An exact transcription of the lines below, from the first through the one containing "2. **Remove** all", is the only output wanted.

[Plain-text document sources]

○ ○ ○ ○ ○ ○ ○

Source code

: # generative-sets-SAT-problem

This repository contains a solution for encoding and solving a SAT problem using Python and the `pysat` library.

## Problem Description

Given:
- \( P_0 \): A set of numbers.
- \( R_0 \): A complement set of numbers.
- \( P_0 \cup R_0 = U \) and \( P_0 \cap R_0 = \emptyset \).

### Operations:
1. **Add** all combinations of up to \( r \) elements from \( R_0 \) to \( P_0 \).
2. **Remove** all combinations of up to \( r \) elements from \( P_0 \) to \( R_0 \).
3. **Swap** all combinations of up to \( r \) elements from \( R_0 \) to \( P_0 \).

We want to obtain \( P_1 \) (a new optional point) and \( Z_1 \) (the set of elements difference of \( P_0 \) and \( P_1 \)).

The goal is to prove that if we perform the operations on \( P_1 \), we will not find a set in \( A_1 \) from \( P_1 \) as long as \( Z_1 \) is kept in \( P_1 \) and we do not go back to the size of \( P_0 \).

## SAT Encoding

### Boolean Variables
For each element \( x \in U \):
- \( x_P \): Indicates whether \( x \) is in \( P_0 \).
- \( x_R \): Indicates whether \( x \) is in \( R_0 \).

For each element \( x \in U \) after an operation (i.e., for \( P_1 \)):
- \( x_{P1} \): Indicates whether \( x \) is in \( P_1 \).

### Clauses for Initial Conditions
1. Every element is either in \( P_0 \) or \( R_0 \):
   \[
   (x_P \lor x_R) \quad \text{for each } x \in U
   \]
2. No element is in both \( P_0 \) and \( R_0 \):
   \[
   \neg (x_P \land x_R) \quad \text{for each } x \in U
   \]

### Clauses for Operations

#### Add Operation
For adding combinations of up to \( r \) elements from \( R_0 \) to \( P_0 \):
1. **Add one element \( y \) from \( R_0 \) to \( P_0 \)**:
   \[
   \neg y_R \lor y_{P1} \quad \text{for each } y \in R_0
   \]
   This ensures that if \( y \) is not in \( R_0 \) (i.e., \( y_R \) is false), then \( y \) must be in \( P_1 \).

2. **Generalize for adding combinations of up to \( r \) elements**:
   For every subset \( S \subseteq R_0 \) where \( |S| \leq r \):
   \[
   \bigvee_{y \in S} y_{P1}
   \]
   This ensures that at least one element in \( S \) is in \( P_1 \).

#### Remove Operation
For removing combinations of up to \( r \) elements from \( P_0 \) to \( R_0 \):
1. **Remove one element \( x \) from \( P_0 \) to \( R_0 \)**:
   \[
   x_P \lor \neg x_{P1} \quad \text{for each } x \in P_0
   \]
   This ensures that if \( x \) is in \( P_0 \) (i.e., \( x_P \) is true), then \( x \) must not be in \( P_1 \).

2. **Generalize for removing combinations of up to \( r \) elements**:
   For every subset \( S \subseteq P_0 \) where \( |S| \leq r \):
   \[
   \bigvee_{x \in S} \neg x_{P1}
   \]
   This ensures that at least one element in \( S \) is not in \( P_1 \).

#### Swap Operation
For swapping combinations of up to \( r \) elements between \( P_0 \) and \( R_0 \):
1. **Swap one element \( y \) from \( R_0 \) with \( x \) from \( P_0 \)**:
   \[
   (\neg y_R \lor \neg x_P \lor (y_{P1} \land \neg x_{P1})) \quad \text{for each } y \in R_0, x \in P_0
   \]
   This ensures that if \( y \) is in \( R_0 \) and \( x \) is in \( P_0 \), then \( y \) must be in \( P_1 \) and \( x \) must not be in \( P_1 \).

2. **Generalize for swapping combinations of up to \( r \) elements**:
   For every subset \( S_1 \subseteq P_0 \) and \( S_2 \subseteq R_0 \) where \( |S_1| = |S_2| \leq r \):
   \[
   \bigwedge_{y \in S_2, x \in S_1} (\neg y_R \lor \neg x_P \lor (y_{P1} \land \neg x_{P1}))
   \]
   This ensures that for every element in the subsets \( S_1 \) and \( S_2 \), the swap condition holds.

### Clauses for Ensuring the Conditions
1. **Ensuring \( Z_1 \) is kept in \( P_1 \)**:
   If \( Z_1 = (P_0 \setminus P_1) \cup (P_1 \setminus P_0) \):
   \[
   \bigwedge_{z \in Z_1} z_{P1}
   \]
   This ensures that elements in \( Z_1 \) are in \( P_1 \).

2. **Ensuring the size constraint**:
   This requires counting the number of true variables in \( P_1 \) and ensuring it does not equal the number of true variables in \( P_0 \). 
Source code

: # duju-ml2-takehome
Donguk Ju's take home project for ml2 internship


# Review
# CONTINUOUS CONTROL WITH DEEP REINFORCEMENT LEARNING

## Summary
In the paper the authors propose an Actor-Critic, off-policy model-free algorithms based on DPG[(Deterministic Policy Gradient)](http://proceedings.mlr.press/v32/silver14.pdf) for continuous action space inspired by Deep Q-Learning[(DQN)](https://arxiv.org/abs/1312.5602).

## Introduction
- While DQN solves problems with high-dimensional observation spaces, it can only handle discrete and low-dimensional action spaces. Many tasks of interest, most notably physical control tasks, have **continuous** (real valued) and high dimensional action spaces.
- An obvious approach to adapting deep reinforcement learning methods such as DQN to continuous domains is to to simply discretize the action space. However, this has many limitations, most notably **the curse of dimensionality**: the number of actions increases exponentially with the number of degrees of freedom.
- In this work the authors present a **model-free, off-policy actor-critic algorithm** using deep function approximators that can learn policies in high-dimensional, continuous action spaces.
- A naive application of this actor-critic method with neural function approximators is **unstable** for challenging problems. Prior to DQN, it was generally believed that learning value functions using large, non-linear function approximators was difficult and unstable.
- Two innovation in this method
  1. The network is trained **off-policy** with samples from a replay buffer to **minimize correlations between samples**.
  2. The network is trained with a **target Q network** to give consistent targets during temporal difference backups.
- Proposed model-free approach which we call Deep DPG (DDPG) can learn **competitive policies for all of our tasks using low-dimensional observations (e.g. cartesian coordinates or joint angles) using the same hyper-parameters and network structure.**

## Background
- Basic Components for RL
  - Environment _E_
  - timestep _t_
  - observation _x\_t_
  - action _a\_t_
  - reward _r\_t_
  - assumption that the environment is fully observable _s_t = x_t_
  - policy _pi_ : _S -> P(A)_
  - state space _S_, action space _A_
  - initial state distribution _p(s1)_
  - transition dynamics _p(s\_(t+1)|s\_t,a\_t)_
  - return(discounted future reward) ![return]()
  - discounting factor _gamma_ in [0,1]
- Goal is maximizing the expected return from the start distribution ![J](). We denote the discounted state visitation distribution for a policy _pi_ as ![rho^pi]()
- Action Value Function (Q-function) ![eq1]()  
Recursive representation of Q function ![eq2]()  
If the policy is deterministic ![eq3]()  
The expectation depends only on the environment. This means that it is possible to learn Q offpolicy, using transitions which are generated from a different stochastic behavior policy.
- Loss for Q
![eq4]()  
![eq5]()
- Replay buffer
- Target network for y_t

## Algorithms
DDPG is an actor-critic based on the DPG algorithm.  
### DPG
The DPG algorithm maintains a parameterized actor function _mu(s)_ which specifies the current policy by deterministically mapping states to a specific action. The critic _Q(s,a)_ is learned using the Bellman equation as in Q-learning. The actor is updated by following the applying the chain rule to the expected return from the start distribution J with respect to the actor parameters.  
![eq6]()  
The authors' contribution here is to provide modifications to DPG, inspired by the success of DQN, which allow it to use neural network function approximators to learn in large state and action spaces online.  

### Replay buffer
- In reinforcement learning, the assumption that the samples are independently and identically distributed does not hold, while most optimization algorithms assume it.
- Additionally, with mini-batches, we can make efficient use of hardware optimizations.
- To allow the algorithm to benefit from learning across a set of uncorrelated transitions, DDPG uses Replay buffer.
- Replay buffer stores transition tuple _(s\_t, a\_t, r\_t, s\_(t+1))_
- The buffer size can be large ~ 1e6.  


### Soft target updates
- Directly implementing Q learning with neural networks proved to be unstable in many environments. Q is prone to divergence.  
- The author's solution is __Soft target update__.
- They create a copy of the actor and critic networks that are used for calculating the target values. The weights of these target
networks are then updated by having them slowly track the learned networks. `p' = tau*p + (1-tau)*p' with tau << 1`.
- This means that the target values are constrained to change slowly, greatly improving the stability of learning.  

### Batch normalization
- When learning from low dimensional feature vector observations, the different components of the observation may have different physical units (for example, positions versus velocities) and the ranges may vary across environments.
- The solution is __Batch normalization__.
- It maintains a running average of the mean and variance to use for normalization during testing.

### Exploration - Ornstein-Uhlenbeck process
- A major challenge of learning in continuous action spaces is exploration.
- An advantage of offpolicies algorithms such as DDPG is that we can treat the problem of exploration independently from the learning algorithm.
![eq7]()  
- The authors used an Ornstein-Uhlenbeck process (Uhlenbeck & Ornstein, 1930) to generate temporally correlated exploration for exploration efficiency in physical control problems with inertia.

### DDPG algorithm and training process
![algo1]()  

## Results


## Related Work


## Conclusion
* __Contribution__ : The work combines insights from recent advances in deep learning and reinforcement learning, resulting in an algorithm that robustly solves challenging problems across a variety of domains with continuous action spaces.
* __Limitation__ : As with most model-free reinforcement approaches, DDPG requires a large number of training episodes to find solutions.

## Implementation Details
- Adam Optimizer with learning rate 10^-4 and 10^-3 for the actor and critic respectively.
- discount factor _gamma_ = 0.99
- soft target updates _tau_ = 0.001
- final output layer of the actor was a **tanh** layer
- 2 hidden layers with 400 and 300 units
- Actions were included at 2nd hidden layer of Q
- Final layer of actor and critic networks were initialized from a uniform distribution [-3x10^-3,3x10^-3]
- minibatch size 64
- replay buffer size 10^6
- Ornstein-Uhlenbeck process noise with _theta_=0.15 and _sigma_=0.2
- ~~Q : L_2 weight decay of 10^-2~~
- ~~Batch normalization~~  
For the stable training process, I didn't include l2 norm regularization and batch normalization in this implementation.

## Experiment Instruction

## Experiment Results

○ ○ ○ ○ ○ ○ ○

# Finished task
Source code

: # generative-sets-SAT-problem

This repository contains a solution for encoding and solving a SAT problem using Python and the `pysat` library.

## Problem Description

Given:
- \( P_0 \): A set of numbers.
- \( R_0 \): A complement set of numbers.
- \( P_0 \cup R_0 = U \) and \( P_0 \cap R_0 = \emptyset \).

### Operations:
1. **Add** all combinations of up to \( r \) elements from \( R_0 \) to \( P_0 \).
2. **Remove** all combinations of up to \( r \) elements from \( P_0 \) to \( R_0 \).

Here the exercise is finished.